In recent years, almost 100 crore Indians have invested in cryptocurrencies. Although investment in cryptocurrencies brings a large sum of profits, crypto trading is prone to risks and pitfalls. To earn higher returns, it is essential for traders to develop effective strategies. This blog will walk you through a few crypto trading strategies that can help you earn favourable returns.
- Day Trading: As the name suggests, this crypto trading strategy involves buying and selling cryptocurrencies on the same day. The main goal of investors using this particular strategy is to see their holdings at the end of the day to reap short-term profits. Investors oftentimes depend on the technical indicators so that they can figure out the entry and exit points for the specific crypto.
- Scalping: The increased trading volumes are used to book profit in this specific crypto trading strategy. Using the scalping trading strategy can be risky, but a smart and knowledgeable investor always takes care of the margin requirement and other essential rules of crypto trading so that bad trading experiences can be avoided. The scalpers analyse the crypto asset, past trends, and volumes so that entry and exit points can be chosen within the same day.
- Range Trading: When adopting this particular crypto trading strategy, investors depend on the guidance of experienced analysts who provides both resistance and support levels every day. When it comes to the ‘Resistance’, it refers to a point up to which the price of the cryptocurrencies may rise. Therefore, it can be said that a resistance level is a price above the current price of cryptocurrencies. On the other hand, ‘Support’ is a level below which the price of cryptocurrencies can’t fall. Therefore, it can be said that a support level is a price below the current price of cryptocurrencies.
- Position Trading: A position crypto trader is in the market for the long run and, therefore, has a long-term strategy. The expected upward trend is determined by the investor to invest in the cryptocurrencies, and then the same is sold post-the-trend at their planned profit.
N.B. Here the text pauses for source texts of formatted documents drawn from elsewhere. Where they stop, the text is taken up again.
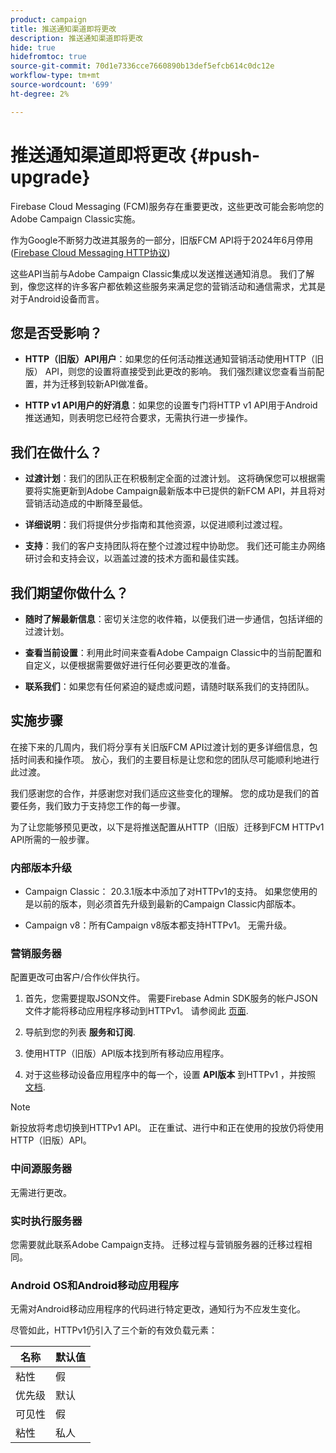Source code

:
 ```yaml
---
product: campaign
title: 推送通知渠道即将更改
description: 推送通知渠道即将更改
hide: true
hidefromtoc: true
source-git-commit: 70d1e7336cce7660890b13def5efcb614c0dc12e
workflow-type: tm+mt
source-wordcount: '699'
ht-degree: 2%

---
```


# 推送通知渠道即将更改 {#push-upgrade}

Firebase Cloud Messaging (FCM)服务存在重要更改，这些更改可能会影响您的Adobe Campaign Classic实施。

作为Google不断努力改进其服务的一部分，旧版FCM API将于2024年6月停用([Firebase Cloud Messaging HTTP协议](https://firebase.google.com/docs/cloud-messaging/http-server-ref))

这些API当前与Adobe Campaign Classic集成以发送推送通知消息。 我们了解到，像您这样的许多客户都依赖这些服务来满足您的营销活动和通信需求，尤其是对于Android设备而言。

## 您是否受影响？

* **HTTP（旧版）API用户**：如果您的任何活动推送通知营销活动使用HTTP（旧版） API，则您的设置将直接受到此更改的影响。 我们强烈建议您查看当前配置，并为迁移到较新API做准备。

* **HTTP v1 API用户的好消息**：如果您的设置专门将HTTP v1 API用于Android推送通知，则表明您已经符合要求，无需执行进一步操作。

## 我们在做什么？

* **过渡计划**：我们的团队正在积极制定全面的过渡计划。 这将确保您可以根据需要将实施更新到Adobe Campaign最新版本中已提供的新FCM API，并且将对营销活动造成的中断降至最低。

* **详细说明**：我们将提供分步指南和其他资源，以促进顺利过渡过程。

* **支持**：我们的客户支持团队将在整个过渡过程中协助您。 我们还可能主办网络研讨会和支持会议，以涵盖过渡的技术方面和最佳实践。

## 我们期望你做什么？

* **随时了解最新信息**：密切关注您的收件箱，以便我们进一步通信，包括详细的过渡计划。

* **查看当前设置**：利用此时间来查看Adobe Campaign Classic中的当前配置和自定义，以便根据需要做好进行任何必要更改的准备。

* **联系我们**：如果您有任何紧迫的疑虑或问题，请随时联系我们的支持团队。

## 实施步骤

在接下来的几周内，我们将分享有关旧版FCM API过渡计划的更多详细信息，包括时间表和操作项。 放心，我们的主要目标是让您和您的团队尽可能顺利地进行此过渡。

我们感谢您的合作，并感谢您对我们适应这些变化的理解。 您的成功是我们的首要任务，我们致力于支持您工作的每一步骤。

为了让您能够预见更改，以下是将推送配置从HTTP（旧版）迁移到FCM HTTPv1 API所需的一般步骤。

### 内部版本升级

* Campaign Classic： 20.3.1版本中添加了对HTTPv1的支持。 如果您使用的是以前的版本，则必须首先升级到最新的Campaign Classic内部版本。

* Campaign v8：所有Campaign v8版本都支持HTTPv1。 无需升级。

### 营销服务器

配置更改可由客户/合作伙伴执行。

1. 首先，您需要提取JSON文件。 需要Firebase Admin SDK服务的帐户JSON文件才能将移动应用程序移动到HTTPv1。 请参阅此 [页面](https://firebase.google.com/docs/admin/setup#initialize-sdk).

1. 导航到您的列表 **服务和订阅**.

1. 使用HTTP（旧版）API版本找到所有移动应用程序。

1. 对于这些移动设备应用程序中的每一个，设置 **API版本** 到HTTPv1 ，并按照 [文档](https://experienceleague.adobe.com/docs/campaign-classic/using/sending-messages/sending-push-notifications/configure-the-mobile-app/configuring-the-mobile-application-android.html).

>[!NOTE]
>
>新投放将考虑切换到HTTPv1 API。 正在重试、进行中和正在使用的投放仍将使用HTTP（旧版）API。

### 中间源服务器

无需进行更改。

### 实时执行服务器

您需要就此联系Adobe Campaign支持。 迁移过程与营销服务器的迁移过程相同。

### Android OS和Android移动应用程序

无需对Android移动应用程序的代码进行特定更改，通知行为不应发生变化。

尽管如此，HTTPv1仍引入了三个新的有效负载元素：

| 名称 | 默认值 |
|---|---|
| 粘性 | 假 |
| 优先级 | 默认 |
| 可见性 | 假 |
| 粘性 | 私人 |
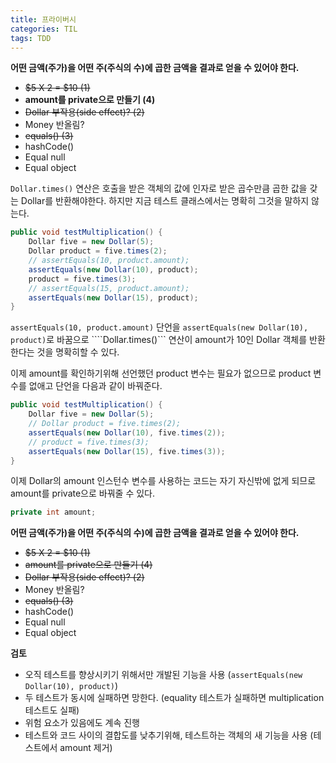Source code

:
 ```yaml
---
title: 프라이버시
categories: TIL
tags: TDD
---
```


**어떤 금액(주가)을 어떤 주(주식의 수)에 곱한 금액을 결과로 얻을 수 있어야 한다.**

* ~~$5 X 2 = $10 (1)~~
* **amount를 private으로 만들기 (4)**
* ~~Dollar 부작용(side effect)? (2)~~
* Money 반올림?
* ~~equals() (3)~~
* hashCode()
* Equal null
* Equal object



```Dollar.times()``` 연산은 호출을 받은 객체의 값에 인자로 받은 곱수만큼 곱한 값을 갖는 Dollar를 반환해야한다.
하지만 지금 테스트 클래스에서는 명확히 그것을 말하지 않는다.

```java
public void testMultiplication() {
    Dollar five = new Dollar(5);
    Dollar product = five.times(2);
    // assertEquals(10, product.amount);
    assertEquals(new Dollar(10), product);
    product = five.times(3);
    // assertEquals(15, product.amount);
    assertEquals(new Dollar(15), product);
}
```

```assertEquals(10, product.amount)``` 단언을 ```assertEquals(new Dollar(10), product)```로 바꿈으로 ````Dollar.times()``` 연산이 amount가 10인 Dollar 객체를 반환한다는 것을 명확히할 수 있다.

이제 amount를 확인하기위해 선언했던 product 변수는 필요가 없으므로 product 변수를 없애고 단언을 다음과 같이 바꿔준다.

```java
public void testMultiplication() {
    Dollar five = new Dollar(5);
    // Dollar product = five.times(2);
    assertEquals(new Dollar(10), five.times(2));
    // product = five.times(3);
    assertEquals(new Dollar(15), five.times(3));
}
```

이제 Dollar의 amount 인스턴수 변수를 사용하는 코드는 자기 자신밖에 없게 되므로 amount를 private으로 바꿔줄 수 있다.

```java
private int amount;
```

**어떤 금액(주가)을 어떤 주(주식의 수)에 곱한 금액을 결과로 얻을 수 있어야 한다.**

* ~~$5 X 2 = $10 (1)~~
* ~~amount를 private으로 만들기 (4)~~
* ~~Dollar 부작용(side effect)? (2)~~
* Money 반올림?
* ~~equals() (3)~~
* hashCode()
* Equal null
* Equal object



**검토**

* 오직 테스트를 향상시키기 위해서만 개발된 기능을 사용 (```assertEquals(new Dollar(10), product)```)
* 두 테스트가 동시에 실패하면 망한다. (equality 테스트가 실패하면 multiplication 테스트도 실패)
* 위험 요소가 있음에도 계속 진행 
* 테스트와 코드 사이의 결합도를 낮추기위해, 테스트하는 객체의 새 기능을 사용 (테스트에서 amount 제거)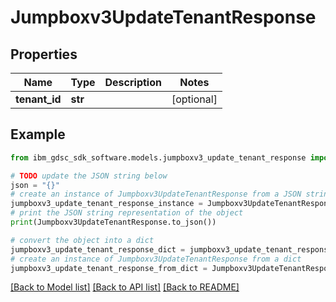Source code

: # Jumpboxv3UpdateTenantResponse


## Properties

Name | Type | Description | Notes
------------ | ------------- | ------------- | -------------
**tenant_id** | **str** |  | [optional] 

## Example

```python
from ibm_gdsc_sdk_software.models.jumpboxv3_update_tenant_response import Jumpboxv3UpdateTenantResponse

# TODO update the JSON string below
json = "{}"
# create an instance of Jumpboxv3UpdateTenantResponse from a JSON string
jumpboxv3_update_tenant_response_instance = Jumpboxv3UpdateTenantResponse.from_json(json)
# print the JSON string representation of the object
print(Jumpboxv3UpdateTenantResponse.to_json())

# convert the object into a dict
jumpboxv3_update_tenant_response_dict = jumpboxv3_update_tenant_response_instance.to_dict()
# create an instance of Jumpboxv3UpdateTenantResponse from a dict
jumpboxv3_update_tenant_response_from_dict = Jumpboxv3UpdateTenantResponse.from_dict(jumpboxv3_update_tenant_response_dict)
```
[[Back to Model list]](../README.md#documentation-for-models) [[Back to API list]](../README.md#documentation-for-api-endpoints) [[Back to README]](../README.md)


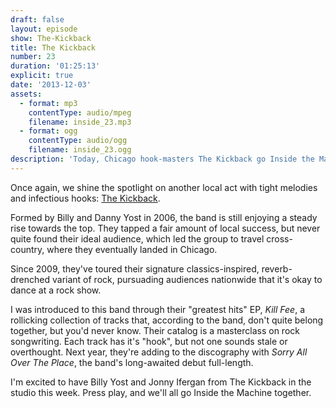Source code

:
```yaml
---
draft: false
layout: episode
show: The-Kickback
title: The Kickback
number: 23
duration: '01:25:13'
explicit: true
date: '2013-12-03'
assets:
  - format: mp3
    contentType: audio/mpeg
    filename: inside_23.mp3
  - format: ogg
    contentType: audio/ogg
    filename: inside_23.ogg
description: 'Today, Chicago hook-masters The Kickback go Inside the Machine.'
---
```

Once again, we shine the spotlight on another local act with tight melodies and infectious hooks: [The Kickback](http://thekickbackband.com).

Formed by Billy and Danny Yost in 2006, the band is still enjoying a steady rise towards the top. They tapped a fair amount of local success, but never quite found their ideal audience, which led the group to travel cross-country, where they eventually landed in Chicago.

Since 2009, they've toured their signature classics-inspired, reverb-drenched variant of rock, pursuading audiences nationwide that it's okay to dance at a rock show.

I was introduced to this band through their "greatest hits" EP, _Kill Fee_, a rollicking collection of tracks that, according to the band, don't quite belong together, but you'd never know. Their catalog is a masterclass on rock songwriting. Each track has it's "hook", but not one sounds stale or overthought. Next year, they're adding to the discography with _Sorry All Over The Place_, the band's long-awaited debut full-length.

I'm excited to have Billy Yost and Jonny Ifergan from The Kickback in the studio this week. Press play, and we'll all go Inside the Machine together.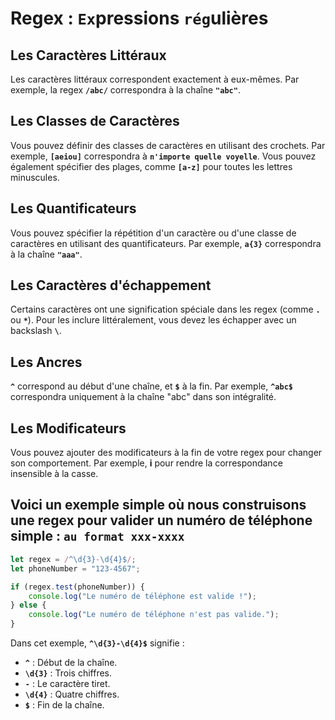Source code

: # Regex : `Ex`pressions `rég`ulières

## Les Caractères Littéraux
Les caractères littéraux correspondent exactement à eux-mêmes. Par exemple, la regex **`/abc/`** correspondra à la chaîne **`"abc"`**.

## Les Classes de Caractères
Vous pouvez définir des classes de caractères en utilisant des crochets. Par exemple, **`[aeiou]`** correspondra à **`n'importe quelle voyelle`**. Vous pouvez également spécifier des plages, comme **`[a-z]`** pour toutes les lettres minuscules.

## Les Quantificateurs 
Vous pouvez spécifier la répétition d'un caractère ou d'une classe de caractères en utilisant des quantificateurs. Par exemple, **`a{3}`** correspondra à la chaîne **`"aaa"`**.

## Les Caractères d'échappement
Certains caractères ont une signification spéciale dans les regex (comme **`.`** ou **`*`**). Pour les inclure littéralement, vous devez les échapper avec un backslash **`\`**.

## Les Ancres 
**`^`** correspond au début d'une chaîne, et **`$`** à la fin. Par exemple, **`^abc$`** correspondra uniquement à la chaîne "abc" dans son intégralité.

## Les Modificateurs
Vous pouvez ajouter des modificateurs à la fin de votre regex pour changer son comportement. Par exemple, **i** pour rendre la correspondance insensible à la casse.

## Voici un exemple simple où nous construisons une regex pour valider un numéro de téléphone simple : `au format xxx-xxxx`

```js
let regex = /^\d{3}-\d{4}$/;
let phoneNumber = "123-4567";

if (regex.test(phoneNumber)) {
    console.log("Le numéro de téléphone est valide !");
} else {
    console.log("Le numéro de téléphone n'est pas valide.");
}
```
Dans cet exemple, **`^\d{3}-\d{4}$`** signifie :

- **`^`** : Début de la chaîne.
- **`\d{3}`** : Trois chiffres.
- **`-`** : Le caractère tiret.
- **`\d{4}`** : Quatre chiffres.
- **`$`** : Fin de la chaîne.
- High-Frequency Trading (HFT): This particular strategy is used by quant traders because of its algorithmic nature. The quant trader develops algorithms and trading bots using this strategy that further helps in quickly entering and exiting the crypto asset. To develop the trading bots, it is necessary for the investors to have an understanding of complex market concepts and strong knowledge of concepts of mathematics and computer science. Therefore, it is a more suitable strategy for advanced traders rather than beginners.
- Swing Trading: This specific crypto trading strategy involves holding the crypto assets for a few weeks or months by the trader. When using this strategy, the trader tries to make profits based on the latest market trends. Usually, investors invest in the undervalued cryptocurrencies having the chance to go up in the future.
So, these are some crypto trading strategies that you can use to make profits.